[[ ENTRIES SUPPLIED, beginning ]]

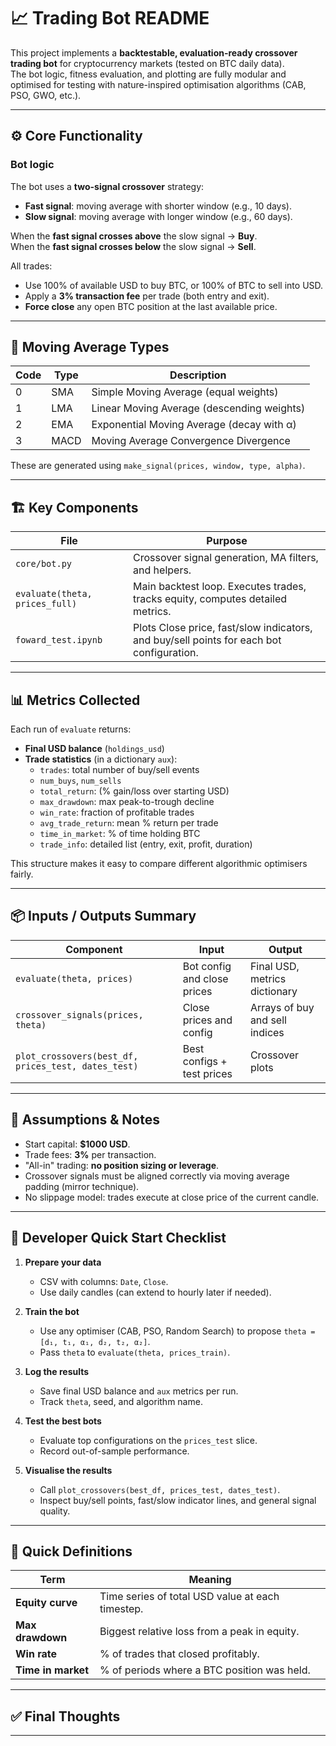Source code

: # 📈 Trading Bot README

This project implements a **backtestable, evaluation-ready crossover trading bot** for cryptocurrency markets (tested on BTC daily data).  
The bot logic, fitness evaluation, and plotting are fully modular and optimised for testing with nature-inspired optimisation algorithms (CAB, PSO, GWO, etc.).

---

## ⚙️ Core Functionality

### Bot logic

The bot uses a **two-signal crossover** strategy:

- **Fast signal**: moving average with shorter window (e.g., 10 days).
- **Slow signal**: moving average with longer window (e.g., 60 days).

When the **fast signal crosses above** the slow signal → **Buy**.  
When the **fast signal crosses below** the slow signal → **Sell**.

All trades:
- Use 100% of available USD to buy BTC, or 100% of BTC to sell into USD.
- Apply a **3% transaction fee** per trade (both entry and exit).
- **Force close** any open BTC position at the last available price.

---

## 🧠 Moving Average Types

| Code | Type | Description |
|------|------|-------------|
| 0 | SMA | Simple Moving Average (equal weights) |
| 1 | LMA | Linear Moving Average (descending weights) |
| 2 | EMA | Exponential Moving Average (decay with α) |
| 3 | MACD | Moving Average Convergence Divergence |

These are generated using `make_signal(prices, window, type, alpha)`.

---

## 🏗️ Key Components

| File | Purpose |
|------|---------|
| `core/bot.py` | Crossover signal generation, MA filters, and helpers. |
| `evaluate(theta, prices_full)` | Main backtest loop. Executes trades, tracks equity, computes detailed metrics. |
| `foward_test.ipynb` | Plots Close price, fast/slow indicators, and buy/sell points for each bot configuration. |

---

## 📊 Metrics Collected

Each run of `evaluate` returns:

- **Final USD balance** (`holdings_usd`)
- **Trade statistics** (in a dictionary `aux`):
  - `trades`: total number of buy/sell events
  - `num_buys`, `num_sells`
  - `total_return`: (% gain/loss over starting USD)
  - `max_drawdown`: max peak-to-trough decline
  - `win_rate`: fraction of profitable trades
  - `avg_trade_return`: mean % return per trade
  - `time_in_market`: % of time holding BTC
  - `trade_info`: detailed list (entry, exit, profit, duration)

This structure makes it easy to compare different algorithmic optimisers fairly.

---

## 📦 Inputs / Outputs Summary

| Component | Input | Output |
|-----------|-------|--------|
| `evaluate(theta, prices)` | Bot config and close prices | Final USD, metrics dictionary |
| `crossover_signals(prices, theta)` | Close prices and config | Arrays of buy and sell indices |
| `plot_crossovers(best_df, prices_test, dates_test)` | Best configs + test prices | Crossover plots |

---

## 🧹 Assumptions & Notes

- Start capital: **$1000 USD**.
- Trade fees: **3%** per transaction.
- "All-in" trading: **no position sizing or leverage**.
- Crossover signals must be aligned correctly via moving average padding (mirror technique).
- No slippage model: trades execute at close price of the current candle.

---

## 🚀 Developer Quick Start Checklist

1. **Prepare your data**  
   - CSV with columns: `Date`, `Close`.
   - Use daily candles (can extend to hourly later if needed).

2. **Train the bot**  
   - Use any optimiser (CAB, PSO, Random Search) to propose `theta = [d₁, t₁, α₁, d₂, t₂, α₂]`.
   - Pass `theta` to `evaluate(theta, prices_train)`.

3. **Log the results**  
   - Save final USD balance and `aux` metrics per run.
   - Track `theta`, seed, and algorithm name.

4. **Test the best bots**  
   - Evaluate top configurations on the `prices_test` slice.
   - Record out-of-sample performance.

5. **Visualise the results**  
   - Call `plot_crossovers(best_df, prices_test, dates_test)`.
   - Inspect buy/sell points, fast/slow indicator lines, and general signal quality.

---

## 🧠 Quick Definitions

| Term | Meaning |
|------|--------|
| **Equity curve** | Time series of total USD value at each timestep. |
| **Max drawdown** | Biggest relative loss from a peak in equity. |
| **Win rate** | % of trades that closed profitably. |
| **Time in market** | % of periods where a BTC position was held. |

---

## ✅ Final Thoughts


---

[[ ENTRIES SUPPLIED, end ]]
[[ ENTRIES SUPPLIED, beginning ]]

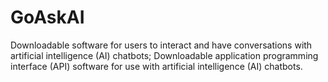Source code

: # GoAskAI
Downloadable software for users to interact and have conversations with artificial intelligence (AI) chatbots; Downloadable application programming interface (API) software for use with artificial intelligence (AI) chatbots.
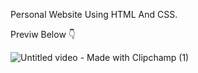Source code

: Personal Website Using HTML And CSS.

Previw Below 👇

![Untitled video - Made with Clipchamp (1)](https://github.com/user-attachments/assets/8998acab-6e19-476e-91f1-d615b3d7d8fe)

[[ ENTRIES SUPPLIED, end ]]

— WORK INSTRUCTION —
Look above for the line holding "## 📦 Inputs / Outputs Summary", then set down exactly that line and every line after it up to and including the line holding "- Use daily", with nothing else.

— SOLUTION TO THIS PROBLEM —
## 📦 Inputs / Outputs Summary

| Component | Input | Output |
|-----------|-------|--------|
| `evaluate(theta, prices)` | Bot config and close prices | Final USD, metrics dictionary |
| `crossover_signals(prices, theta)` | Close prices and config | Arrays of buy and sell indices |
| `plot_crossovers(best_df, prices_test, dates_test)` | Best configs + test prices | Crossover plots |

---

## 🧹 Assumptions & Notes

- Start capital: **$1000 USD**.
- Trade fees: **3%** per transaction.
- "All-in" trading: **no position sizing or leverage**.
- Crossover signals must be aligned correctly via moving average padding (mirror technique).
- No slippage model: trades execute at close price of the current candle.

---

## 🚀 Developer Quick Start Checklist

1. **Prepare your data**  
   - CSV with columns: `Date`, `Close`.
   - Use daily candles (can extend to hourly later if needed).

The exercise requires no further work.